We retain a mild positive bias towards the USD for 2016 based on the relative strength of the US economy compared to other major regions. This view largely hinges on our perspectives that central banks in Japan and Europe may err on the side of further stimulus to support growth. By contrast, with unemployment near its target and inflation likely to rise to some extent, the US Federal Reserve (Fed) should gradually move rates toward more normal levels. However, we do not expect to see the USD appreciating at the same pace as we did in 2014/15 due to the dampening impact on the US economy from a much stronger USD and higher US rates.

EURO: “WHATEVER IT TAKES”

With the risk of deflation still elevated, the European Central Bank (ECB) increased the size of its asset purchases in December 2015. The risk for now remains for further stimulus.

Diverging monetary policies between the Fed and the ECB will work to continue to undermine the euro.
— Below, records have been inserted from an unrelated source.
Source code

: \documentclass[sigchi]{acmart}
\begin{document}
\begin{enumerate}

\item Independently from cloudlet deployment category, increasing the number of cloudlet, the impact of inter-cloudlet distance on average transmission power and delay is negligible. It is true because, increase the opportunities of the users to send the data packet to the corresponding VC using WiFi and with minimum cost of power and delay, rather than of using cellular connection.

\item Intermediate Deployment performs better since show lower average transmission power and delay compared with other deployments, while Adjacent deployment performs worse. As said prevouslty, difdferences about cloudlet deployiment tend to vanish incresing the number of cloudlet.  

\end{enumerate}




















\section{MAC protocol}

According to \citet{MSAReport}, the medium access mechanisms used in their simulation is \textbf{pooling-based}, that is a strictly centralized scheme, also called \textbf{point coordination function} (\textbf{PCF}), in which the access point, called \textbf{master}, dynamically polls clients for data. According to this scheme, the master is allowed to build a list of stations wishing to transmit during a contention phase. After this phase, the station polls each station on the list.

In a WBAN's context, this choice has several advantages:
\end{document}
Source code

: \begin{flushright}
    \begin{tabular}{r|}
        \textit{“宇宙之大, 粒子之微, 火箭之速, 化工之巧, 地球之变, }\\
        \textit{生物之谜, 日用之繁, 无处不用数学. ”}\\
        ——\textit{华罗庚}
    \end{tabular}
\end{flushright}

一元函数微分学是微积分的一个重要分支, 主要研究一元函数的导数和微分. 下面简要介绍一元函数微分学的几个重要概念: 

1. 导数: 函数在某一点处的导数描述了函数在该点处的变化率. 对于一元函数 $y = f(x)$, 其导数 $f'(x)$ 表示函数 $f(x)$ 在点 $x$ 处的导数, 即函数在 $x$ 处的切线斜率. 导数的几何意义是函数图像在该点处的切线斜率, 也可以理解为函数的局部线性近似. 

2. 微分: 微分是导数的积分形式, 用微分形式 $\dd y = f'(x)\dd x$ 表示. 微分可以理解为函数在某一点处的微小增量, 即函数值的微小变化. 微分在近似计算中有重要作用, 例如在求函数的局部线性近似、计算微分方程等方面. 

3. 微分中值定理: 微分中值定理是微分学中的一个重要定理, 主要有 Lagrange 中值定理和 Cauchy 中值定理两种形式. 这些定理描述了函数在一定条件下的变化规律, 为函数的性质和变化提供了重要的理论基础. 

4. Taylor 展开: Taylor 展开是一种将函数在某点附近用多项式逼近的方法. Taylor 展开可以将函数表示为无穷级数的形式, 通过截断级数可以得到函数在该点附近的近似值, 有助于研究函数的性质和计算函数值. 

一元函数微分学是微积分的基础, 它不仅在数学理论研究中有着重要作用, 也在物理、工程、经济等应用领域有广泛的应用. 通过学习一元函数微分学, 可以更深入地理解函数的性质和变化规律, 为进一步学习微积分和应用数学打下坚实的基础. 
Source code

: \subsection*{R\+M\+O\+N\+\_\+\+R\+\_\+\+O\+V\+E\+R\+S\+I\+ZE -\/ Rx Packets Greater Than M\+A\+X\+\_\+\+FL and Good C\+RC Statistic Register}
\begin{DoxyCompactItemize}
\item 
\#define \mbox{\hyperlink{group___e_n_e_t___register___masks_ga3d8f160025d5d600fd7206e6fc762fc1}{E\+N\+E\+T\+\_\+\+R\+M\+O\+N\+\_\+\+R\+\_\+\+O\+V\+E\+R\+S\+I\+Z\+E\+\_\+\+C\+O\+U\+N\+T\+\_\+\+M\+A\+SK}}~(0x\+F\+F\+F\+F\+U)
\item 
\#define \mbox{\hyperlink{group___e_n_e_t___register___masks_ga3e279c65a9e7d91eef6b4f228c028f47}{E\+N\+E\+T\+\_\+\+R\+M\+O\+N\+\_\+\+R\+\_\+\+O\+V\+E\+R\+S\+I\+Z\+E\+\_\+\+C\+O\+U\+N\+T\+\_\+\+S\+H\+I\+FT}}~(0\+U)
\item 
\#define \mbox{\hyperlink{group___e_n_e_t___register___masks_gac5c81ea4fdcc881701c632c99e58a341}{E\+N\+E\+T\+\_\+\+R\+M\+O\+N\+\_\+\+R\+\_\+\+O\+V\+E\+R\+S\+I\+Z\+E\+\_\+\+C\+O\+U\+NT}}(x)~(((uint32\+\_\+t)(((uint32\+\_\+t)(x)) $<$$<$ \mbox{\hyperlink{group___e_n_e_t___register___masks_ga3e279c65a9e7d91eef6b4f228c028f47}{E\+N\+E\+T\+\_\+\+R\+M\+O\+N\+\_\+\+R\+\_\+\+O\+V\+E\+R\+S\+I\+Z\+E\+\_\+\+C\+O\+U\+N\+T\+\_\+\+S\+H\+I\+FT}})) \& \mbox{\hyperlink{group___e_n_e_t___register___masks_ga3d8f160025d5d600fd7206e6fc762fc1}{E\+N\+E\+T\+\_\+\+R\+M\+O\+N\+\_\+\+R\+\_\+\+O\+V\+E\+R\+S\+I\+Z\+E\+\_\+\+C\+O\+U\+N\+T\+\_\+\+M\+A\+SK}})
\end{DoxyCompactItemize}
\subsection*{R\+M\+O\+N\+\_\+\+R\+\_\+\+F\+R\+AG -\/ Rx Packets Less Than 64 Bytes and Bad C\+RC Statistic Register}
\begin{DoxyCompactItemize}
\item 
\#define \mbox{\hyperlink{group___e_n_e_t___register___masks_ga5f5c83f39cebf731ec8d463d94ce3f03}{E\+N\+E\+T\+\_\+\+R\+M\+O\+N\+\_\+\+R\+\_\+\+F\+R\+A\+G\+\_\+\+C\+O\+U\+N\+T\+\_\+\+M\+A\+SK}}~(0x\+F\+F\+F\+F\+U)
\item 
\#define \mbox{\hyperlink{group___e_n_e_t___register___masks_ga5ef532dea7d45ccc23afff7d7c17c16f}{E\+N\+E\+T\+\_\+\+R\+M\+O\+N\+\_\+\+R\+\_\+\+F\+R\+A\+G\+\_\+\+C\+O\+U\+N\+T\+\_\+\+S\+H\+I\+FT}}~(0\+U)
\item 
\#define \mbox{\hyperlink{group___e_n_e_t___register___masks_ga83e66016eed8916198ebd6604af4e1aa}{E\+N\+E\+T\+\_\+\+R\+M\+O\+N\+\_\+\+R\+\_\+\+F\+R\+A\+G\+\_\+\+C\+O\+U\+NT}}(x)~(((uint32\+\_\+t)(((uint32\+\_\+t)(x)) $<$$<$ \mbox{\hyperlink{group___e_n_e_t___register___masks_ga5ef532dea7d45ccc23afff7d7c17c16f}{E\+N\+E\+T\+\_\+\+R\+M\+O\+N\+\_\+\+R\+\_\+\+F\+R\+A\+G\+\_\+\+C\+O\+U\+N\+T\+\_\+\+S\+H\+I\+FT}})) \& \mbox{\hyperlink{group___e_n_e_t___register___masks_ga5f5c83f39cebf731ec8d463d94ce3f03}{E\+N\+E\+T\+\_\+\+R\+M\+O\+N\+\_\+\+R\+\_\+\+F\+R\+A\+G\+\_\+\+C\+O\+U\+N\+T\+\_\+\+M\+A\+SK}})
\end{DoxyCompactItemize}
The ECB’s negative deposit rate may also weigh on the euro. However the market has been positioned for a weaker euro. Any delay to the Fed’s tightening cycle, along with the euro zone’s large current account surplus may limit the downside.

JPY: BOJ IN PLAY?

The risks are that the Bank of Japan (BoJ) announces further easing in 2016, which may lead to further yen depreciation. At the very least, the prospect of further BoJ action may prevent any material yen appreciation. Keeping a lid on any yen appreciation is an essential component in Prime Minister Abe’s plan to finally “end deflation”. It may take a generation to change the ingrained perception of a nation that would rather save than spend on the basis that goods and services will be cheaper in the future than they are today.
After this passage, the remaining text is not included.